In 1941, when the Germans occupied that region, Fridzia left Jerzyk once again. By then she’d obtained false papers and changed her name to Slawa which sounded more Aryan, and she has kept that name ever since. German soldiers caught her and locked her into a barn with other Jews they’d rounded up. The barn was bare except for some hay heaped in one corner. When her eyes had grown accustomed to the gloom, she noticed a pretty young girl with a mane of tawny, flowing locks, who had managed to climb onto the parapet of the only window and stood there wild-eyed and compelling. To this day my aunt has that scene carved into her mind. ‘I couldn’t stop looking at her and I couldn’t believe what I was seeing,’ she says in a hushed voice. ‘The girl standing on the window ledge was tearing out her beautiful hair, pulling it out until whole strands of it were coming away in her distracted hands. I’ll never forget the anguish in her voice when, oblivious of the clumps of hair in her hands, she screamed, “Let me out! Let me out! I’m young, I want to live!”’
‘When I looked around, I saw that some people were saying the Shema, while others were feeding bread or apples to their children because none of us knew what was going to happen. But I felt optimistic. I couldn’t believe that any harm would come to me because, in spite of everything, I’ve always believed that God does exist and knows what He is doing.

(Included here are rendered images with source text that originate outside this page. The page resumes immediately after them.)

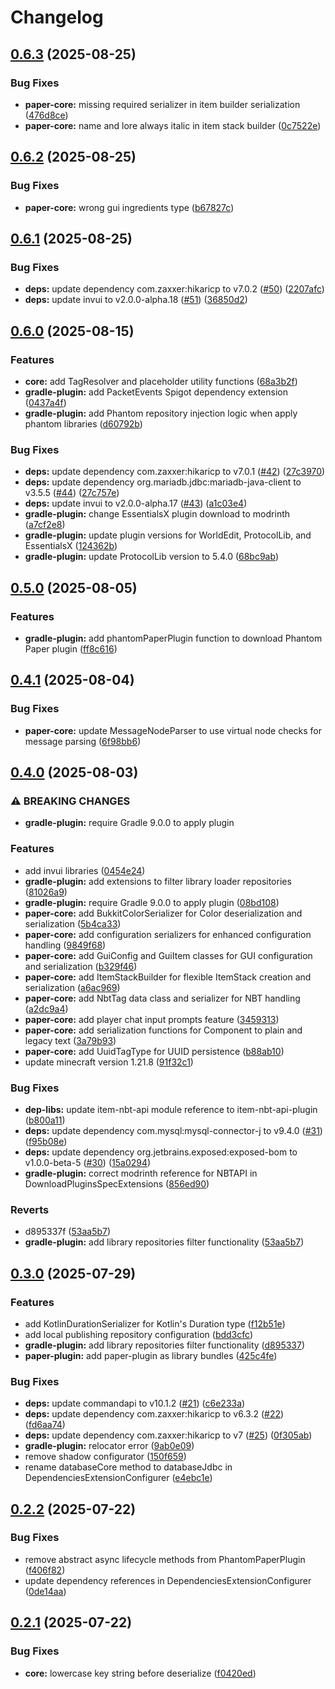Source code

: # Changelog

## [0.6.3](https://github.com/tozydev/phantom/compare/v0.6.2...v0.6.3) (2025-08-25)


### Bug Fixes

* **paper-core:** missing required serializer in item builder serialization ([476d8ce](https://github.com/tozydev/phantom/commit/476d8ce0405b29b760417dd72504f78d84e309e5))
* **paper-core:** name and lore always italic in item stack builder ([0c7522e](https://github.com/tozydev/phantom/commit/0c7522e19165847643341545f24df294ca68591f))

## [0.6.2](https://github.com/tozydev/phantom/compare/v0.6.1...v0.6.2) (2025-08-25)


### Bug Fixes

* **paper-core:** wrong gui ingredients type ([b67827c](https://github.com/tozydev/phantom/commit/b67827cbf3c4f4ce43eabb5ce6832c162b6e6295))

## [0.6.1](https://github.com/tozydev/phantom/compare/v0.6.0...v0.6.1) (2025-08-25)


### Bug Fixes

* **deps:** update dependency com.zaxxer:hikaricp to v7.0.2 ([#50](https://github.com/tozydev/phantom/issues/50)) ([2207afc](https://github.com/tozydev/phantom/commit/2207afcf113cb1fa83bd46005d65a8aa3c05574c))
* **deps:** update invui to v2.0.0-alpha.18 ([#51](https://github.com/tozydev/phantom/issues/51)) ([36850d2](https://github.com/tozydev/phantom/commit/36850d22a4cdb94a61829f344222007c92e36227))

## [0.6.0](https://github.com/tozydev/phantom/compare/v0.5.0...v0.6.0) (2025-08-15)


### Features

* **core:** add TagResolver and placeholder utility functions ([68a3b2f](https://github.com/tozydev/phantom/commit/68a3b2f378be88648b3ecac4e3eee646358e4283))
* **gradle-plugin:** add PacketEvents Spigot dependency extension ([0437a4f](https://github.com/tozydev/phantom/commit/0437a4f4900df0313f7727e0914705de0218f978))
* **gradle-plugin:** add Phantom repository injection logic when apply phantom libraries ([d60792b](https://github.com/tozydev/phantom/commit/d60792bcb856448800c83d36ff7f04802b86fa72))


### Bug Fixes

* **deps:** update dependency com.zaxxer:hikaricp to v7.0.1 ([#42](https://github.com/tozydev/phantom/issues/42)) ([27c3970](https://github.com/tozydev/phantom/commit/27c3970fc3d5cb52eb6a217e8f4052f2745e50ec))
* **deps:** update dependency org.mariadb.jdbc:mariadb-java-client to v3.5.5 ([#44](https://github.com/tozydev/phantom/issues/44)) ([27c757e](https://github.com/tozydev/phantom/commit/27c757e16abee20fb997e1b7a03321ccefc6fec1))
* **deps:** update invui to v2.0.0-alpha.17 ([#43](https://github.com/tozydev/phantom/issues/43)) ([a1c03e4](https://github.com/tozydev/phantom/commit/a1c03e4956159039463739a2ca0af6c0ce0c714e))
* **gradle-plugin:** change EssentialsX plugin download to modrinth ([a7cf2e8](https://github.com/tozydev/phantom/commit/a7cf2e87cdd3cef292f80aec61bff14a4ac1070d))
* **gradle-plugin:** update plugin versions for WorldEdit, ProtocolLib, and EssentialsX ([124362b](https://github.com/tozydev/phantom/commit/124362b456600791e6b839a85fb236ac786fdd54))
* **gradle-plugin:** update ProtocolLib version to 5.4.0 ([68bc9ab](https://github.com/tozydev/phantom/commit/68bc9ab44dfd440b75d35bf67746c7ef4e022a9f))

## [0.5.0](https://github.com/tozydev/phantom/compare/v0.4.1...v0.5.0) (2025-08-05)


### Features

* **gradle-plugin:** add phantomPaperPlugin function to download Phantom Paper plugin ([ff8c616](https://github.com/tozydev/phantom/commit/ff8c616007c65714515cf28691cd7ba8e4bbd2ea))

## [0.4.1](https://github.com/tozydev/phantom/compare/v0.4.0...v0.4.1) (2025-08-04)


### Bug Fixes

* **paper-core:** update MessageNodeParser to use virtual node checks for message parsing ([6f98bb6](https://github.com/tozydev/phantom/commit/6f98bb6b0479318300bcc8cab293294b9cabbd46))

## [0.4.0](https://github.com/tozydev/phantom/compare/v0.3.0...v0.4.0) (2025-08-03)


### ⚠ BREAKING CHANGES

* **gradle-plugin:** require Gradle 9.0.0 to apply plugin

### Features

* add invui libraries ([0454e24](https://github.com/tozydev/phantom/commit/0454e2469d347c714b260ee8c96d96ad74623f9e))
* **gradle-plugin:** add extensions to filter library loader repositories ([81026a9](https://github.com/tozydev/phantom/commit/81026a9a82cb8e555c550f8491fc64878513f419))
* **gradle-plugin:** require Gradle 9.0.0 to apply plugin ([08bd108](https://github.com/tozydev/phantom/commit/08bd10886736fca258e0943e5077ae2a7e413a58))
* **paper-core:** add BukkitColorSerializer for Color deserialization and serialization ([5b4ca33](https://github.com/tozydev/phantom/commit/5b4ca339303d8baa275b1e0608cceffaf8c1404f))
* **paper-core:** add configuration serializers for enhanced configuration handling ([9849f68](https://github.com/tozydev/phantom/commit/9849f68e84ef080d1b065cc5f495db447b6c7773))
* **paper-core:** add GuiConfig and GuiItem classes for GUI configuration and serialization ([b329f46](https://github.com/tozydev/phantom/commit/b329f462527a0e920ad3f135edf424ab3e9195da))
* **paper-core:** add ItemStackBuilder for flexible ItemStack creation and serialization ([a6ac969](https://github.com/tozydev/phantom/commit/a6ac96954c38277d9a26ea1eee8989b5927ca061))
* **paper-core:** add NbtTag data class and serializer for NBT handling ([a2dc9a4](https://github.com/tozydev/phantom/commit/a2dc9a4755215021fc3629b6f99d4f86d4781548))
* **paper-core:** add player chat input prompts feature ([3459313](https://github.com/tozydev/phantom/commit/34593134a4c98bc3d780e7925cdf0fd7fa52c19b))
* **paper-core:** add serialization functions for Component to plain and legacy text ([3a79b93](https://github.com/tozydev/phantom/commit/3a79b938c52ef00976b6ba01e084a19d87d75a59))
* **paper-core:** add UuidTagType for UUID persistence ([b88ab10](https://github.com/tozydev/phantom/commit/b88ab10550c131ff01a8607dac9f033f790c20ad))
* update minecraft version 1.21.8 ([91f32c1](https://github.com/tozydev/phantom/commit/91f32c1dcefdc7450a76bec33d919a47fbb1bf57))


### Bug Fixes

* **dep-libs:** update item-nbt-api module reference to item-nbt-api-plugin ([b800a11](https://github.com/tozydev/phantom/commit/b800a111d8b4fd27b5fd8b0296d7a0cf5e71287c))
* **deps:** update dependency com.mysql:mysql-connector-j to v9.4.0 ([#31](https://github.com/tozydev/phantom/issues/31)) ([f95b08e](https://github.com/tozydev/phantom/commit/f95b08ee103d83caa055b75ca2734ec83cea0c39))
* **deps:** update dependency org.jetbrains.exposed:exposed-bom to v1.0.0-beta-5 ([#30](https://github.com/tozydev/phantom/issues/30)) ([15a0294](https://github.com/tozydev/phantom/commit/15a02947c7b984b6f6ad91021298e405cf296fc4))
* **gradle-plugin:** correct modrinth reference for NBTAPI in DownloadPluginsSpecExtensions ([856ed90](https://github.com/tozydev/phantom/commit/856ed90455d3128130fe614a84fad5d6a6e04b28))


### Reverts

* d895337f ([53aa5b7](https://github.com/tozydev/phantom/commit/53aa5b703578090e078073e16990d027f674f6e1))
* **gradle-plugin:** add library repositories filter functionality ([53aa5b7](https://github.com/tozydev/phantom/commit/53aa5b703578090e078073e16990d027f674f6e1))

## [0.3.0](https://github.com/tozydev/phantom/compare/v0.2.2...v0.3.0) (2025-07-29)


### Features

* add KotlinDurationSerializer for Kotlin's Duration type ([f12b51e](https://github.com/tozydev/phantom/commit/f12b51e3c3eb104d1409a4e3651390f85d931fc9))
* add local publishing repository configuration ([bdd3cfc](https://github.com/tozydev/phantom/commit/bdd3cfcf9fffe0362b3d2af48d0c50a414d91c15))
* **gradle-plugin:** add library repositories filter functionality ([d895337](https://github.com/tozydev/phantom/commit/d895337f9b0ddfa469fa5fc3b6518db9b5d727e0))
* **paper-plugin:** add paper-plugin as library bundles ([425c4fe](https://github.com/tozydev/phantom/commit/425c4fe701ed1e9021b6d1201e7d01f269d268df))


### Bug Fixes

* **deps:** update commandapi to v10.1.2 ([#21](https://github.com/tozydev/phantom/issues/21)) ([c6e233a](https://github.com/tozydev/phantom/commit/c6e233a9653f643f857009619bcdbffb21e7c958))
* **deps:** update dependency com.zaxxer:hikaricp to v6.3.2 ([#22](https://github.com/tozydev/phantom/issues/22)) ([fd6aa74](https://github.com/tozydev/phantom/commit/fd6aa748825379563743d86bc4a3ff25bdb389a6))
* **deps:** update dependency com.zaxxer:hikaricp to v7 ([#25](https://github.com/tozydev/phantom/issues/25)) ([0f305ab](https://github.com/tozydev/phantom/commit/0f305ab91417636a94203d5fff28e51a3910dc44))
* **gradle-plugin:** relocator error ([9ab0e09](https://github.com/tozydev/phantom/commit/9ab0e09095e8f9f7f555c38afa88aafdcb25f33a))
* remove shadow configurator ([150f659](https://github.com/tozydev/phantom/commit/150f6595646c4fcfc6afa77d1b0f2848d1445972))
* rename databaseCore method to databaseJdbc in DependenciesExtensionConfigurer ([e4ebc1e](https://github.com/tozydev/phantom/commit/e4ebc1ea76016fb2df14cc75fc34c809cfc27634))

## [0.2.2](https://github.com/tozydev/phantom/compare/v0.2.1...v0.2.2) (2025-07-22)


### Bug Fixes

* remove abstract async lifecycle methods from PhantomPaperPlugin ([f406f82](https://github.com/tozydev/phantom/commit/f406f828d23a7fa12435351b4dc9eb63bcae1ba1))
* update dependency references in DependenciesExtensionConfigurer ([0de14aa](https://github.com/tozydev/phantom/commit/0de14aa115aacdc136248ee09f35d2722e796b3d))

## [0.2.1](https://github.com/tozydev/phantom/compare/v0.2.0...v0.2.1) (2025-07-22)


### Bug Fixes

* **core:** lowercase key string before deserialize ([f0420ed](https://github.com/tozydev/phantom/commit/f0420ed5208c059bd8851002512c7f81c8fbfbf2))
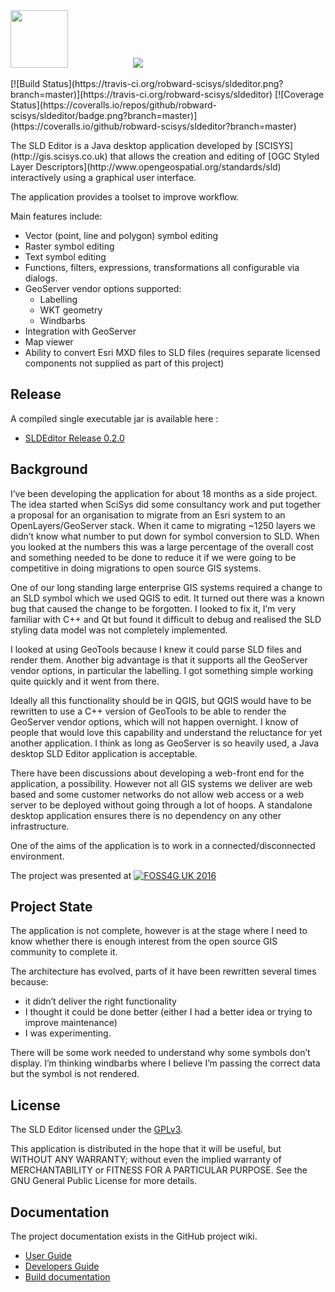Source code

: <img src="https://github.com/robward-scisys/sldeditor/blob/master/doc/img/sldeditor-logo.png" height="92">
<a href="http://gis.scisys.co.uk"><img src="http://www.scisys.co.uk/storage/template/img/logo-scisys.jpg" hspace="100"></a>
<p>
[![Build Status](https://travis-ci.org/robward-scisys/sldeditor.png?branch=master)](https://travis-ci.org/robward-scisys/sldeditor)
[![Coverage Status](https://coveralls.io/repos/github/robward-scisys/sldeditor/badge.png?branch=master)](https://coveralls.io/github/robward-scisys/sldeditor?branch=master)
<p>The SLD Editor is a Java desktop application developed by [SCISYS](http://gis.scisys.co.uk) that allows the creation and editing of [OGC Styled Layer Descriptors](http://www.opengeospatial.org/standards/sld) interactively using a graphical user interface.<p>
The application provides a toolset to improve workflow.

Main features include:
* Vector (point, line and polygon) symbol editing
* Raster symbol editing
* Text symbol editing
* Functions, filters, expressions, transformations all configurable via dialogs.
* GeoServer vendor options supported:
  * Labelling
  * WKT geometry
  * Windbarbs
* Integration with GeoServer
* Map viewer
* Ability to convert Esri MXD files to SLD files (requires separate licensed components not supplied as part of this project)

## Release
A compiled single executable jar is available here :
* [SLDEditor Release 0.2.0](https://github.com/robward-scisys/sldeditor/releases/download/v0.2.0/SLDEditor.jar)

## Background
I’ve been developing the application for about 18 months as a side project. The idea started when SciSys did some consultancy work and put together a proposal for an organisation to migrate from an Esri system to an OpenLayers/GeoServer stack. When it came to migrating ~1250 layers we didn’t know what number to put down for symbol conversion to SLD.  When you looked at the numbers this was a large percentage of the overall cost and something needed to be done to reduce it if we were going to be competitive in doing migrations to open source GIS systems.

One of our long standing large enterprise GIS systems required a change to an SLD symbol which we used QGIS to edit. It turned out there was a known bug that caused the change to be forgotten.  I looked to fix it, I’m very familiar with C++ and Qt but found it difficult to debug and realised the SLD styling data model was not completely implemented.

I looked at using GeoTools because I knew it could parse SLD files and render them. Another big advantage is that it supports all the GeoServer vendor options, in particular the labelling.  I got something simple working quite quickly and it went from there.

Ideally all this functionality should be in QGIS, but QGIS would have to be rewritten to use a C++ version of GeoTools to be able to render the GeoServer vendor options, which will not happen overnight.  I know of people that would love this capability and understand the reluctance for yet another application.  I think as long as GeoServer is so heavily used, a Java desktop SLD Editor application is acceptable.

There have been discussions about developing a web-front end for the application, a possibility. However not all GIS systems we deliver are web based and some customer networks do not allow web access or a web server to be deployed without going through a lot of hoops.  A standalone desktop application ensures there is no dependency on any other infrastructure.

One of the aims of the application is to work in a connected/disconnected environment.

The project was presented at [![FOSS4G UK 2016](http://uk.osgeo.org/foss4guk2016/images/foss4guk_2016_logo.png)](http://uk.osgeo.org/foss4guk2016/)

## Project State
The application is not complete, however is at the stage where I need to know whether there is enough interest from the open source GIS community to complete it.<p>

The architecture has evolved, parts of it have been rewritten several times because:
* it didn’t deliver the right functionality 
* I thought it could be done better (either I had a better idea or trying to improve maintenance)
* I was experimenting.

There will be some work needed to understand why some symbols don’t display. I’m thinking windbarbs where I believe I’m passing the correct data but the symbol is not rendered.

## License
The SLD Editor licensed under the [GPLv3](http://www.gnu.org/licenses/gpl-3.0.html).

This application is distributed in the hope that it will be useful, but WITHOUT ANY WARRANTY; without even the implied warranty of
MERCHANTABILITY or FITNESS FOR A PARTICULAR PURPOSE.  See the GNU General Public License for more details.

## Documentation
The project documentation exists in the GitHub project wiki.

- [User Guide](https://github.com/robward-scisys/sldeditor/wiki/userguide)
- [Developers Guide](https://github.com/robward-scisys/sldeditor/wiki/devguide)
- [Build documentation](https://github.com/robward-scisys/sldeditor/wiki/build)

‘When there were so many people crammed into the barn that there was no room to sit down, there was a commotion ouside and the Germans started shouting. “Los! Los!” “Hurry up!” They herded us outside, pushed us into a line, and we had to walk through the street while armed soldiers yelled at us and cracked whips. I heard people panicking that this was a death march, that they were taking us out of town to murder us all. My mind was whirring. I had to do something, there was no time to lose. My fingers were shaking as I unfastened my little gold brooch and sidled up to one of the young Lithuanian guards. “Take this and look away for a moment so I can escape.” He did. To this day I don’t know what made me do that, or why he agreed. He could have taken the brooch and shot me anyway. Perhaps he wanted to have one good deed to his credit because half an hour later, at Ponary Woods, he helped to shoot down hundreds of women and children and to throw lime and earth over their still-warm bodies.’
Fridzia fled to the home of her Catholic friend Ziuta who hid her. While at Ziuta’s place she used to play with her four-year-old daughter Basia, but one day she was puzzled to see the little girl take some pillows off the bed, tie their corners together with string, loop the cord around her waist, and pull them along the floor. ‘I’m playing Jews,’ the child explained. She had watched Jews being thrown out of their homes and escorted to the ghetto, pulling their belongings behind them along the ground.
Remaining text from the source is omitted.